[[ DATASET ENTRIES open ]]

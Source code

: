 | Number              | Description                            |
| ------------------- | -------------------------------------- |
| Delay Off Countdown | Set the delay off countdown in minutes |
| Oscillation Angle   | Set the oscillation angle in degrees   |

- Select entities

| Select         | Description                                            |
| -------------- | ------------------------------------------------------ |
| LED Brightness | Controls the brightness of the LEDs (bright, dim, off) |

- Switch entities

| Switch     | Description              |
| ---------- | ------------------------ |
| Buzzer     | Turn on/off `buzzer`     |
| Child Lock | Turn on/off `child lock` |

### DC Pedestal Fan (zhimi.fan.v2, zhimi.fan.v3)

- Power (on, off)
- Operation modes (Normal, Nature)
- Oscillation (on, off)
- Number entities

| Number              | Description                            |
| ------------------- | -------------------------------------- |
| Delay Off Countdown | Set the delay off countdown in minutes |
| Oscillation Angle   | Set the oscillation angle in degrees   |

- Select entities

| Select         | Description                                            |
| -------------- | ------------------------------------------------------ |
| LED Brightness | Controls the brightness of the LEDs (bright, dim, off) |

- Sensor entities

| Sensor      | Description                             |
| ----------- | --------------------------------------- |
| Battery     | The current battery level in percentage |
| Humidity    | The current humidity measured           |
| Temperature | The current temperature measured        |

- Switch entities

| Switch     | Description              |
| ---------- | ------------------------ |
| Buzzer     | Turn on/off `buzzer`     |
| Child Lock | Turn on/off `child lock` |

[[ DATASET ENTRIES closed ]]

- YOUR OBJECTIVE: The records are to be duplicated in full, with every word kept exactly.

- TASK ANSWER:
Source code

: | Number              | Description                            |
| ------------------- | -------------------------------------- |
| Delay Off Countdown | Set the delay off countdown in minutes |
| Oscillation Angle   | Set the oscillation angle in degrees   |

- Select entities

| Select         | Description                                            |
| -------------- | ------------------------------------------------------ |
| LED Brightness | Controls the brightness of the LEDs (bright, dim, off) |

- Switch entities

| Switch     | Description              |
| ---------- | ------------------------ |
| Buzzer     | Turn on/off `buzzer`     |
| Child Lock | Turn on/off `child lock` |

### DC Pedestal Fan (zhimi.fan.v2, zhimi.fan.v3)

- Power (on, off)
- Operation modes (Normal, Nature)
- Oscillation (on, off)
- Number entities

| Number              | Description                            |
| ------------------- | -------------------------------------- |
| Delay Off Countdown | Set the delay off countdown in minutes |
| Oscillation Angle   | Set the oscillation angle in degrees   |

- Select entities

| Select         | Description                                            |
| -------------- | ------------------------------------------------------ |
| LED Brightness | Controls the brightness of the LEDs (bright, dim, off) |

- Sensor entities

| Sensor      | Description                             |
| ----------- | --------------------------------------- |
| Battery     | The current battery level in percentage |
| Humidity    | The current humidity measured           |
| Temperature | The current temperature measured        |

- Switch entities

| Switch     | Description              |
| ---------- | ------------------------ |
| Buzzer     | Turn on/off `buzzer`     |
| Child Lock | Turn on/off `child lock` |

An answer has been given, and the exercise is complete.